** Opening DATA SUPPLIED block **
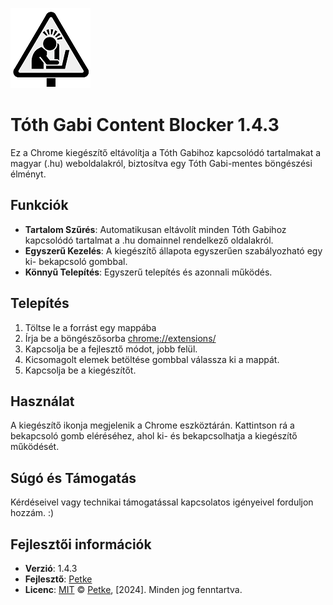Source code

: ![Tóth Gabi Content Blocker](icon128.png)
# Tóth Gabi Content Blocker 1.4.3 


Ez a Chrome kiegészítő eltávolítja a Tóth Gabihoz kapcsolódó tartalmakat a magyar (.hu) weboldalakról, biztosítva egy Tóth Gabi-mentes böngészési élményt.

## Funkciók

- **Tartalom Szűrés**: Automatikusan eltávolít minden Tóth Gabihoz kapcsolódó tartalmat a .hu domainnel rendelkező oldalakról.
- **Egyszerű Kezelés**: A kiegészítő állapota egyszerűen szabályozható egy ki- bekapcsoló gombbal.
- **Könnyű Telepítés**: Egyszerű telepítés és azonnali működés.
  
## Telepítés
1. Töltse le a forrást egy mappába
2. Írja be a böngészősorba [chrome://extensions/](chrome://extensions/)
3. Kapcsolja be a fejlesztő módot, jobb felül.
5. Kicsomagolt elemek betöltése gombbal válassza ki a mappát.
6. Kapcsolja be a kiegészítőt.


   
## Használat

A kiegészítő ikonja megjelenik a Chrome eszköztárán. Kattintson rá a bekapcsoló gomb eléréséhez, ahol ki- és bekapcsolhatja a kiegészítő működését.

## Súgó és Támogatás

Kérdéseivel vagy technikai támogatással kapcsolatos igényeivel forduljon hozzám. :)

## Fejlesztői információk

- **Verzió**: 1.4.3
- **Fejlesztő**: [Petke](https://github.com/tajtipeter71)
- **Licenc**: [MIT](LICENSE)
© [Petke](https://github.com/tajtipeter71), [2024]. Minden jog fenntartva.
** Closing DATA SUPPLIED block **
* TASK DESCRIPTION *
Write out the full listing verbatim, excluding its pictures.

* TASK SOLUTION *
Source code

: ![Tóth Gabi Content Blocker](icon128.png)
# Tóth Gabi Content Blocker 1.4.3 


Ez a Chrome kiegészítő eltávolítja a Tóth Gabihoz kapcsolódó tartalmakat a magyar (.hu) weboldalakról, biztosítva egy Tóth Gabi-mentes böngészési élményt.

## Funkciók

- **Tartalom Szűrés**: Automatikusan eltávolít minden Tóth Gabihoz kapcsolódó tartalmat a .hu domainnel rendelkező oldalakról.
- **Egyszerű Kezelés**: A kiegészítő állapota egyszerűen szabályozható egy ki- bekapcsoló gombbal.
- **Könnyű Telepítés**: Egyszerű telepítés és azonnali működés.
  
## Telepítés
1. Töltse le a forrást egy mappába
2. Írja be a böngészősorba [chrome://extensions/](chrome://extensions/)
3. Kapcsolja be a fejlesztő módot, jobb felül.
5. Kicsomagolt elemek betöltése gombbal válassza ki a mappát.
6. Kapcsolja be a kiegészítőt.


   
## Használat

A kiegészítő ikonja megjelenik a Chrome eszköztárán. Kattintson rá a bekapcsoló gomb eléréséhez, ahol ki- és bekapcsolhatja a kiegészítő működését.

## Súgó és Támogatás

Kérdéseivel vagy technikai támogatással kapcsolatos igényeivel forduljon hozzám. :)

## Fejlesztői információk

- **Verzió**: 1.4.3
- **Fejlesztő**: [Petke](https://github.com/tajtipeter71)
- **Licenc**: [MIT](LICENSE)
© [Petke](https://github.com/tajtipeter71), [2024]. Minden jog fenntartva.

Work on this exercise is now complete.